• _WHAT YOU SHOULD DO_:
Your task is to repeat, word for word, the line containing "C# / Qt / Java" and all lines that follow it to the end of the material, and no other lines.
------ DATA FOR REVIEW ------
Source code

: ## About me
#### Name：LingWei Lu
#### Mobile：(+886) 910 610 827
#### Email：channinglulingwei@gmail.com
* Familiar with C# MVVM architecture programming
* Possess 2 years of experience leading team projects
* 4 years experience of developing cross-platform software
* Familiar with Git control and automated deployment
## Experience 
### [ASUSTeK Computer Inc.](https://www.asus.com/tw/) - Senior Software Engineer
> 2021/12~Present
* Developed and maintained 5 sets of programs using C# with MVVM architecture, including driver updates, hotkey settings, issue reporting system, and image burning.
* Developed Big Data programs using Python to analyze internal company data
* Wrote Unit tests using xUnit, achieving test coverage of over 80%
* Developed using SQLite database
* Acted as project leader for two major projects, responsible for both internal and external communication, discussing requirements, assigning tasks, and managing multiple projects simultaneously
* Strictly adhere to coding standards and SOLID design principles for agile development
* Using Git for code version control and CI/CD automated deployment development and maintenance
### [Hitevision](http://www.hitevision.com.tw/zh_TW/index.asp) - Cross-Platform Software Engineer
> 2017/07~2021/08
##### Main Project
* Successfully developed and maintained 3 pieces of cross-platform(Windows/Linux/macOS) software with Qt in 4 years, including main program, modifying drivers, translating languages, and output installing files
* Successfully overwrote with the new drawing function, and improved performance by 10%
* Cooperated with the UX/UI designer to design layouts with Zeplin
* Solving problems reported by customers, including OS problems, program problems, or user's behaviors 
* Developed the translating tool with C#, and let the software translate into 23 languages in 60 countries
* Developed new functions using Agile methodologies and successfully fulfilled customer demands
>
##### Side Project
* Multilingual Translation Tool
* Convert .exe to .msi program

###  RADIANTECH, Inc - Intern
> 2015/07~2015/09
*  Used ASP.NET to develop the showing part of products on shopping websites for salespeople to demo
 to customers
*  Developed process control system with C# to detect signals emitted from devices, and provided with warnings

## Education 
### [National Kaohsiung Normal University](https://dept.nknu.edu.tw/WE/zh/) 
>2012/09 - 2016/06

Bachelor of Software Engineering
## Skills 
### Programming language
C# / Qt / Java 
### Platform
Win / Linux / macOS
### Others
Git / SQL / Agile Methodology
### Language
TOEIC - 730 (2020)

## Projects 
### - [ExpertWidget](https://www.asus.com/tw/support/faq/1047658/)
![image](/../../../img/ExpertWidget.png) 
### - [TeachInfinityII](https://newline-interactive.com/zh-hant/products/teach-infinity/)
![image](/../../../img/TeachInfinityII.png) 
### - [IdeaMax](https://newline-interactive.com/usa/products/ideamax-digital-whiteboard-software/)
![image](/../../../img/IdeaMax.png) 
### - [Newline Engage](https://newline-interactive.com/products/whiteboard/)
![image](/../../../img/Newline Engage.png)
------
• _EXERCISE SOLUTION_:
C# / Qt / Java 
### Platform
Win / Linux / macOS
### Others
Git / SQL / Agile Methodology
### Language
TOEIC - 730 (2020)

## Projects 
### - [ExpertWidget](https://www.asus.com/tw/support/faq/1047658/)
![image](/../../../img/ExpertWidget.png) 
### - [TeachInfinityII](https://newline-interactive.com/zh-hant/products/teach-infinity/)
![image](/../../../img/TeachInfinityII.png) 
### - [IdeaMax](https://newline-interactive.com/usa/products/ideamax-digital-whiteboard-software/)
![image](/../../../img/IdeaMax.png) 
### - [Newline Engage](https://newline-interactive.com/products/whiteboard/)
![image](/../../../img/Newline Engage.png)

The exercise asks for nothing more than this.